As the young mice matured, the researchers tested their blood glucose (sugar) after meals. At age 2 months, the results were similar between the two groups. But over time, differences began to unfold. When 4 months old (comparable to human adolescence), the low-birth-weight babies began showing higher levels of blood glucose. "By 6 months, these levels had spiked abnormally, to 500 mg/dl -- the equivalent of serious, full-blown diabetes in humans," Dr Patti says.
In type 1 diabetes, the pancreas cannot make the hormone insulin at all; about 1 million Americans must control this form by taking insulin injections. In type 2 -- a disorder affecting an estimated 18 million Americans -- the pancreas doesn't make enough insulin or the body's cells develop a resistance to its effect. Without insulin, glucose cannot get into cells to provide energy.
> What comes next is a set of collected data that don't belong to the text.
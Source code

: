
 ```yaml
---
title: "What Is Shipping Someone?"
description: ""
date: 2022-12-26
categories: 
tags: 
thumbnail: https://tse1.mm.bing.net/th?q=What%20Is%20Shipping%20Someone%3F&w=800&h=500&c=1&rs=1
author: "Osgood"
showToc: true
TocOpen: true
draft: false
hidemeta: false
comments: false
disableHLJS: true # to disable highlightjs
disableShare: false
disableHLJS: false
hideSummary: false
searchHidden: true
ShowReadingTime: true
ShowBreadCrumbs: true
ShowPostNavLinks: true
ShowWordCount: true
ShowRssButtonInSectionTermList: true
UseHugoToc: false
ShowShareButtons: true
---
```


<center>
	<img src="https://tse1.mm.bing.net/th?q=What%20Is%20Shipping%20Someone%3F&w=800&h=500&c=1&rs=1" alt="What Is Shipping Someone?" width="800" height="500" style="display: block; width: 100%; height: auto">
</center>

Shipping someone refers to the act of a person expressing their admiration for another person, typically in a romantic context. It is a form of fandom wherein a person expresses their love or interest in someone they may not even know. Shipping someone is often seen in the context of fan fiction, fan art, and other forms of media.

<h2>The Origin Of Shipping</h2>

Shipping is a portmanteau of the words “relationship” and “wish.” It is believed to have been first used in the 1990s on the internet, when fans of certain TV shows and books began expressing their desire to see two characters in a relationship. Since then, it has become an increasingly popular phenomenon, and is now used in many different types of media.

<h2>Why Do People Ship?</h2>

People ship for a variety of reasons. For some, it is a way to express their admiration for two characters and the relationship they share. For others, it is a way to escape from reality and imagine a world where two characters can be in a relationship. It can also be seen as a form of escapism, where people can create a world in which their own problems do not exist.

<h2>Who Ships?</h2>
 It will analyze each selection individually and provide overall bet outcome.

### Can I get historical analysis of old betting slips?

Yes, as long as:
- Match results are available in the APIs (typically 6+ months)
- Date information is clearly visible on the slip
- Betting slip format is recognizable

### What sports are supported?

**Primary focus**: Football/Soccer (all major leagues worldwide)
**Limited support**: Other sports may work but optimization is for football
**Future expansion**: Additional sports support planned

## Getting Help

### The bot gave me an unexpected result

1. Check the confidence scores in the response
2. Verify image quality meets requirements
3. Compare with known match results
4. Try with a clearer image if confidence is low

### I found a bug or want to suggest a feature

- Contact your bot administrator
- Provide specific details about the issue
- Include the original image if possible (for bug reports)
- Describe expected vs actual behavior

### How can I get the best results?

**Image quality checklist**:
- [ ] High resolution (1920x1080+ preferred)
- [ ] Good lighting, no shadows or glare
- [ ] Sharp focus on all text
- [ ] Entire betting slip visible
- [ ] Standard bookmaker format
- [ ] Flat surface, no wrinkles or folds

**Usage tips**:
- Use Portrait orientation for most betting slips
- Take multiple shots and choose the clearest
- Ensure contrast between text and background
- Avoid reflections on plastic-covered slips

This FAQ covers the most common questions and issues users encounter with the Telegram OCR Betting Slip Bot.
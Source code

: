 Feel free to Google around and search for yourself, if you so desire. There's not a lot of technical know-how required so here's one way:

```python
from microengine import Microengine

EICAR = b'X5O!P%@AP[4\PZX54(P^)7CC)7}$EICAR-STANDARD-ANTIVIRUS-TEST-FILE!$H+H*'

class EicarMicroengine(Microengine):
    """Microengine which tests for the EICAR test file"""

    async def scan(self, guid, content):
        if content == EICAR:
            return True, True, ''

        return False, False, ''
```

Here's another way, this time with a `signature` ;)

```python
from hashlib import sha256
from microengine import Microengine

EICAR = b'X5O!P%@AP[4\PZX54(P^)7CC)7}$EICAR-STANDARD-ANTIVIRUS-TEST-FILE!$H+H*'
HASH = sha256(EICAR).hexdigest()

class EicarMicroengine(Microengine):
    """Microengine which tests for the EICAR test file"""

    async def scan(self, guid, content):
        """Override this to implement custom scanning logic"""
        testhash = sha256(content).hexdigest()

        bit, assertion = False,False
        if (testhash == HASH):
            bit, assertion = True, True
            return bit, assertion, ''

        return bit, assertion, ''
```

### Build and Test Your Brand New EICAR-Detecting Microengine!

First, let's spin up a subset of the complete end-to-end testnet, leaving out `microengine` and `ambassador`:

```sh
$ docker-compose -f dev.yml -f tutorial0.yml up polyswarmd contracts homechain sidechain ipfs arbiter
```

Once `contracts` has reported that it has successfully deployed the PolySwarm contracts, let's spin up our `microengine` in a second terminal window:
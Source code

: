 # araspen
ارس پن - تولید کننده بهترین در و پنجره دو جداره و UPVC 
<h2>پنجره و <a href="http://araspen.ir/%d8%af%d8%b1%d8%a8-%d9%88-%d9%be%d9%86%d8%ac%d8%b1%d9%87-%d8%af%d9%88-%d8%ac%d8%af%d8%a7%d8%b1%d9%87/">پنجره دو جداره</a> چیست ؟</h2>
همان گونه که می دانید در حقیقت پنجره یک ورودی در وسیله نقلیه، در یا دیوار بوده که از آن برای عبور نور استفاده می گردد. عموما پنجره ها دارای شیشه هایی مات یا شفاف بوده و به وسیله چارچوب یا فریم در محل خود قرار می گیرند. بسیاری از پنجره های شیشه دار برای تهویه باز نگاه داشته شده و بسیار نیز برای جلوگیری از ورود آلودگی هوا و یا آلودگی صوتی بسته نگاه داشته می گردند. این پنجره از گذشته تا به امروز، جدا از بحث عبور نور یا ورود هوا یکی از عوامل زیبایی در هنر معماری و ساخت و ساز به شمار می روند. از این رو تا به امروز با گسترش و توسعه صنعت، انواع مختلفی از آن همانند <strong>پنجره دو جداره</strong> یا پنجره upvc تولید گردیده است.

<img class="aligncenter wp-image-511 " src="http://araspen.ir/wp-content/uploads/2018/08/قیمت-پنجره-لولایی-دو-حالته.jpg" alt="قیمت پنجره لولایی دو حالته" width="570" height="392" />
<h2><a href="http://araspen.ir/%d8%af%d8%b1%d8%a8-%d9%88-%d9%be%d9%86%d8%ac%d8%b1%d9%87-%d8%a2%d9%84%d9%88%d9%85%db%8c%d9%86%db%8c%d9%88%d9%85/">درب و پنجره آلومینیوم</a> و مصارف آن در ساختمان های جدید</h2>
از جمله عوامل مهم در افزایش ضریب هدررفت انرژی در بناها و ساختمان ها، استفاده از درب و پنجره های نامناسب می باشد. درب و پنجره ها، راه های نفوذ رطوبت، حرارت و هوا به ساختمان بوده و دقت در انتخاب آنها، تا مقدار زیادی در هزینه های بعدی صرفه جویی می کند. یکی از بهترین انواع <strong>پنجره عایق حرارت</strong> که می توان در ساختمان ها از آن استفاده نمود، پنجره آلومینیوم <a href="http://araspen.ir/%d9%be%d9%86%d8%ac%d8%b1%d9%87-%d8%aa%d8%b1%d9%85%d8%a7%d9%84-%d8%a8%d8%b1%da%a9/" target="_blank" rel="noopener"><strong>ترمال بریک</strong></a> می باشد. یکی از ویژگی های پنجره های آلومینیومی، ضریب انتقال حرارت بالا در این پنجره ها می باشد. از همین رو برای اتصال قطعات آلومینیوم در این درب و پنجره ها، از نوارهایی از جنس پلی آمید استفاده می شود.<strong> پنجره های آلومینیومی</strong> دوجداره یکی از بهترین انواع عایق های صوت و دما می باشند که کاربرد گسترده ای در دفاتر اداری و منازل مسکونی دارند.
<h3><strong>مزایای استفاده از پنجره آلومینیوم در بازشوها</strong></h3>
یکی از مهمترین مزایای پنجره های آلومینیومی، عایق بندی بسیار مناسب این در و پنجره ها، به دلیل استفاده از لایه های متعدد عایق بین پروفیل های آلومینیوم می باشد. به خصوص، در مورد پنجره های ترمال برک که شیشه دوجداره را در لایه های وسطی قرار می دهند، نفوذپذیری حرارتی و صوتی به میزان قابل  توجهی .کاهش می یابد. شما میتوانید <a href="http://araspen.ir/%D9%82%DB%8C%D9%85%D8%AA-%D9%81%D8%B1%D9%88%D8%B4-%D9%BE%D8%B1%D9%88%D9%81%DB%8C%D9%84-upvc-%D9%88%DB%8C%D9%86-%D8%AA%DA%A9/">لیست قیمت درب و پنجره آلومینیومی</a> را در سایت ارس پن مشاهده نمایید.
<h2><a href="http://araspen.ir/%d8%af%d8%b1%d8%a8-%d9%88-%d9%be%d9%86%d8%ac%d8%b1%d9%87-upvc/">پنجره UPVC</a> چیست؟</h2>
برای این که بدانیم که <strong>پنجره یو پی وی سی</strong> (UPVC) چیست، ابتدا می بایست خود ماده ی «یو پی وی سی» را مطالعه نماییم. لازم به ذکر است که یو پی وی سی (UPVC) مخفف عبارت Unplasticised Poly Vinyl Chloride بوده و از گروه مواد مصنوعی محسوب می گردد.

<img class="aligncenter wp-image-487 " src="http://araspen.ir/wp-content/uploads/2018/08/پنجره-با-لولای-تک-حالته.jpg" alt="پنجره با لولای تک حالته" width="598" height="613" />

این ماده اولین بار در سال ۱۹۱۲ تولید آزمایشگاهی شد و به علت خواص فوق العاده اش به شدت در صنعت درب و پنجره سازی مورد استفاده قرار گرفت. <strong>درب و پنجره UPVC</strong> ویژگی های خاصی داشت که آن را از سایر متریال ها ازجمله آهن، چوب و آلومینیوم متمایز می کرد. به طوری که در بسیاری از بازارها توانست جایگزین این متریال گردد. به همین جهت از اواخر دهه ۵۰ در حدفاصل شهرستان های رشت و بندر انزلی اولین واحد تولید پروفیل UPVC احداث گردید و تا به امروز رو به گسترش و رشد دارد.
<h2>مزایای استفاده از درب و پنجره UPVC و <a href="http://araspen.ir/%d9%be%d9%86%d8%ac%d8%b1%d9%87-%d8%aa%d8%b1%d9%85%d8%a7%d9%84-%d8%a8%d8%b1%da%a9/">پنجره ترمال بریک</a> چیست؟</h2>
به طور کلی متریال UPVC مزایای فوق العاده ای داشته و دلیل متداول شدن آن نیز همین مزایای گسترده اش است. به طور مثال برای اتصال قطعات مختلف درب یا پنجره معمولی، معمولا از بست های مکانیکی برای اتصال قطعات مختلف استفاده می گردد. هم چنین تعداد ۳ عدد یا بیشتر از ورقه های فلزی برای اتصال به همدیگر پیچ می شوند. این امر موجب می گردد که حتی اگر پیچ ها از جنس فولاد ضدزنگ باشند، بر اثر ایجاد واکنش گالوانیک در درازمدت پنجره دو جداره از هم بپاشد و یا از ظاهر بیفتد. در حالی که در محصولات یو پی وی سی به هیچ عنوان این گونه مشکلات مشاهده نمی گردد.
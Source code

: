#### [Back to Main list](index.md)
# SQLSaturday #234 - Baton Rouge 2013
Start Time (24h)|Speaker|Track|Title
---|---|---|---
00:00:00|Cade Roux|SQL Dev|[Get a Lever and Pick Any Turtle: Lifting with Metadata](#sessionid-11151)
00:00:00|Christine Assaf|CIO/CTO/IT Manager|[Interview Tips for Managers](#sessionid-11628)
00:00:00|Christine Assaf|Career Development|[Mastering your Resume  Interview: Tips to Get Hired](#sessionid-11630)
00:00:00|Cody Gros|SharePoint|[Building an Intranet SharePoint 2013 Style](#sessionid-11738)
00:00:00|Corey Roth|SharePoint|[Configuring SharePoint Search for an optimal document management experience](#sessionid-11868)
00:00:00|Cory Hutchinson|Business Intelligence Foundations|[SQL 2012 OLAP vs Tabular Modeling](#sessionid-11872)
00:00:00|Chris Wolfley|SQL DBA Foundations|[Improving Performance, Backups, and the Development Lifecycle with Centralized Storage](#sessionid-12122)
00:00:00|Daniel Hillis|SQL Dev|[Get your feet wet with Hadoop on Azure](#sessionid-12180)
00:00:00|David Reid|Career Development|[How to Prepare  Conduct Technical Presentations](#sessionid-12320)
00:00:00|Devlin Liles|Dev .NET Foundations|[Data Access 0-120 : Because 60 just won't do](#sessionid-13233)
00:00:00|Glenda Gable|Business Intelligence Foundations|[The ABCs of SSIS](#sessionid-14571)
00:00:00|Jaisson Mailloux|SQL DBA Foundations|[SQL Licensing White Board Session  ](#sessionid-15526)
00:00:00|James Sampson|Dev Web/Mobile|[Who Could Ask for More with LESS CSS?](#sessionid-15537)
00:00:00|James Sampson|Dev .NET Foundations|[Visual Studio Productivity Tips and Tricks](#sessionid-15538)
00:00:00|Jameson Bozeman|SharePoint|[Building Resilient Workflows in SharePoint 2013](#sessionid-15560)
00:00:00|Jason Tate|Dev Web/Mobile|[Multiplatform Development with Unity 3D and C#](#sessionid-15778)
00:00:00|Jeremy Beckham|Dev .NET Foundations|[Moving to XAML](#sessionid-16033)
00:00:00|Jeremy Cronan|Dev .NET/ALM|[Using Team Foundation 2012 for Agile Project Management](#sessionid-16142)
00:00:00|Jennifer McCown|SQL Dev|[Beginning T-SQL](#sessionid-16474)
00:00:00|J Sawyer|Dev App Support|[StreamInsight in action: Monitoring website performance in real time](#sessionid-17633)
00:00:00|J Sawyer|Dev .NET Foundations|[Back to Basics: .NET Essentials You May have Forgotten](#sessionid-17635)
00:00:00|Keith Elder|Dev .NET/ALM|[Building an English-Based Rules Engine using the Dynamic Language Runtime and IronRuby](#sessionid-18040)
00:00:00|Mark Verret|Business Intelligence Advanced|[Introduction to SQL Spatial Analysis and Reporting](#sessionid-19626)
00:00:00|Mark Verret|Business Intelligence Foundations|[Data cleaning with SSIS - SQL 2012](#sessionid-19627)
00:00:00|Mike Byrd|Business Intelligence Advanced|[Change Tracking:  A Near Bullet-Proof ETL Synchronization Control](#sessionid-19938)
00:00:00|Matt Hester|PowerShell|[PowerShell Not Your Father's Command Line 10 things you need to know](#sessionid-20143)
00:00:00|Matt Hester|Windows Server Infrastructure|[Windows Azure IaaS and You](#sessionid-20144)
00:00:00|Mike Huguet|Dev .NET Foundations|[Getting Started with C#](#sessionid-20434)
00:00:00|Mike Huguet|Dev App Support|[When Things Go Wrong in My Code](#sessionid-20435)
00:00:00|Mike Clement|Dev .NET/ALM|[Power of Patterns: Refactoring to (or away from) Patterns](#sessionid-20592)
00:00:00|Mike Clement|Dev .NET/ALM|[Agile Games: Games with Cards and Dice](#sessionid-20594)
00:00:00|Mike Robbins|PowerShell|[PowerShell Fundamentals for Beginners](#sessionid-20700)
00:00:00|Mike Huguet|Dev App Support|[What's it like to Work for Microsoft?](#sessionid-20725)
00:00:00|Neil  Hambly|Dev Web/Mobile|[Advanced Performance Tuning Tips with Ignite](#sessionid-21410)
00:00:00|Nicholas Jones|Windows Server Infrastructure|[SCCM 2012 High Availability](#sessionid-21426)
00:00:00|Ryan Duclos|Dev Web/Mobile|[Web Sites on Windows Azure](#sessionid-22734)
Normally, insulin levels rise or drop in response to glucose levels, keeping everything in balance. But diabetes is a complex metabolic disorder with numerous players such as high levels of blood glucose, cholesterol and other lipids. "The challenge is to figure out which factors are a primary cause of diabetes and which are a consequence, says Dr Patti. "In our study, we needed to find out what was happening in these mice, before they got the problem."
Their insulin levels provided a clue. In the prenatally undernourished mice, the insulin secretion stayed about the same, regardless of the glucose level in the bloodstream. "That surprised us," Dr Patti says. "The problem was not insulin resistance. It had something to do with insulin secretion." By contrast, babies who are born overweight (greater than 8 pounds) have higher risk of insulin resistance, not a secretion problem. Something different was happening in the experiment's low-birth-weight mice.
Did prenatal undernourishment cause the pancreas to not fully develop? The researchers found no difference in pancreas size or numbers of pancreatic beta cells, which produce insulin.
But cultures of the beta cells revealed the answer: the undernourished mice had an abnormal way of responding to glucose. "They were somehow 'programmed' to secrete a limited amount of insulin later in life, no matter what signal they got from glucose," Dr Patti says. "The impairment was permanent. It couldn't be corrected even when the body caught up to normal weight."
Because studies of mice generally are good predictors of human biology, the Joslin study has important implications. "People and their doctors need to understand that prenatal undernourishment makes a person permanently at higher risk for developing diabetes, so prenatal care is important," Dr Patti says. "Moreover, if someone was born with low weight, they need to pay special attention to prevention tactics, including exercise and weight control to minimize insulin resistance -- the other major factor involved in triggering type 2 diabetes.
"In particular, someone who was a low-birth-weight baby can compound the risk of developing diabetes by becoming overweight," she added. "The stage is set in two ways: low insulin production coupled with resistance to insulin -- a double whammy."